In the United States, the liberation struggles of the 1960s produced vast numbers of radical newspapers, underground pamphlets and movement magazines. News, political analysis, history, poetry, cartoons and debates filled the newspapers of the Black Panther Party, broadsides of radical student groups and rank-and-file union newsletters. Often produced by activists with limited experience in typesetting, graphic arts darkrooms, or printing presses, the results were nonetheless creative, inspiring and thought-provoking. In truth, these underground, often amateurish movement publications remain essential to understanding the histories and politics of our social movements. 

Activists and archivists have tediously collected and transcribed many of the most important publications, particularly from larger organizations in urban areas. Still, the intellectual and creative endeavors of countless activists remain long out-of-print, gathering dust in basements, unknown to all but a few specialists. For too long, historical and political writings from Appalachian radicals fell into the latter category.

Shaun Slifer’s new book – released in March by West Virginia University Press – about West Virginia’s little-known, radical Appalachian Movement Press (AMP) is an impressive contribution to the history and culture of our movement media.
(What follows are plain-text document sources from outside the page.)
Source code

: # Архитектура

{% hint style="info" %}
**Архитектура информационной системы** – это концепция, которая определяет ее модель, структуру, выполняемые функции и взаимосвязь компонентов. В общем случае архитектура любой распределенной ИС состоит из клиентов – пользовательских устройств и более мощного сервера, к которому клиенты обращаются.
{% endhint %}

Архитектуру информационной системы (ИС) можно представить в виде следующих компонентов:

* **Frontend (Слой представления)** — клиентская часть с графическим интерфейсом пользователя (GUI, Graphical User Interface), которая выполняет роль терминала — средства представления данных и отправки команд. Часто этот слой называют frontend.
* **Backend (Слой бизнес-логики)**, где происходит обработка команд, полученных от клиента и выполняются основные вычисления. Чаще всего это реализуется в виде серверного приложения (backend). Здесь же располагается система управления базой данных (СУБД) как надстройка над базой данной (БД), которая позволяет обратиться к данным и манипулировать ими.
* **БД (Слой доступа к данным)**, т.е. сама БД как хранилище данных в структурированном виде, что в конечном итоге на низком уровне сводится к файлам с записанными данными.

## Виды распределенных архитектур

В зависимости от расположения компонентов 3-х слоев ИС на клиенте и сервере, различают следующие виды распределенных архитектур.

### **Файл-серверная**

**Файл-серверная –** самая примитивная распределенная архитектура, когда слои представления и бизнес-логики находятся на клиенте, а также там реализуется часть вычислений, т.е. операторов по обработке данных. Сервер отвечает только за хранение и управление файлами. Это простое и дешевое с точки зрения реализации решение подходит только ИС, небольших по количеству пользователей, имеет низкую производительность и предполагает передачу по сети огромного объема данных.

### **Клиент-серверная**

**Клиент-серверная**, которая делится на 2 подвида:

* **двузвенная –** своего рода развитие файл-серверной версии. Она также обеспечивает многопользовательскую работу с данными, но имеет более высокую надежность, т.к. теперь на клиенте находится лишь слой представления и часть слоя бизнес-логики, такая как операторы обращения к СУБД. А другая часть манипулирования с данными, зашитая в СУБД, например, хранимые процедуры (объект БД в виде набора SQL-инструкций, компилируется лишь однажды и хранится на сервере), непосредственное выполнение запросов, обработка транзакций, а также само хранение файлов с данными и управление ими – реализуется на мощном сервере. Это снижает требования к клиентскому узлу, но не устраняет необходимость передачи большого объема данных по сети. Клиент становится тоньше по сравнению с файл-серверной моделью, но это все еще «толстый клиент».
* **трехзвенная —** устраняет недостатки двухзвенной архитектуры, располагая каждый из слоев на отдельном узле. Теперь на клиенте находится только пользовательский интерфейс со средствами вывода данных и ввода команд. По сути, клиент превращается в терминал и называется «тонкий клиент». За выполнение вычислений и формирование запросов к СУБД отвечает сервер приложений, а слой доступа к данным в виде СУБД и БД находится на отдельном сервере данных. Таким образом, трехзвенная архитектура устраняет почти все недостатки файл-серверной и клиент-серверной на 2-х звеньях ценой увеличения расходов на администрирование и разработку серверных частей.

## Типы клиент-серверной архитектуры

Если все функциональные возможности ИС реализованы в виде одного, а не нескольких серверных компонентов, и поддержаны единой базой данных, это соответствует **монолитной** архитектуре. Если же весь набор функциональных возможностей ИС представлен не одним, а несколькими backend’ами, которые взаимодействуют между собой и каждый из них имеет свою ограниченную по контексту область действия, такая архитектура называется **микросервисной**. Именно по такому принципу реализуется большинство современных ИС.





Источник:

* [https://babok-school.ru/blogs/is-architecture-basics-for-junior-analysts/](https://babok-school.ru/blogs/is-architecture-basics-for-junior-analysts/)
Slifer’s basement-spelunking of the Appalachian South Folklife Center’s forgotten archives, augmented by interviews with AMP activists, delivers an exceptional history from below. “So Much to be Angry About” provides a rich, in-depth introduction to the personalities, politics and motivations behind AMP.  The rest of the book — more than 150 pages — provides reprints from a diversity of AMP’s hard-to-find projects with useful introductions by Slifer.

Don West and Appalachian Socialism

Although the Appalachian region is often depicted as “Trump country” today, the rich veins of left-wing radicalism continue to be excavated. The bloody battles of the early 1920s coal communities at Matewan, Paint Creek and Blair Mountain remain a historical testament to the recalcitrance of workers in the Appalachian region. When education workers staged wildcat strikes throughout West Virginia in 2018 which then spread across the country, the red bandanas of militant, “redneck” coal miners were re-popularized on picket lines. 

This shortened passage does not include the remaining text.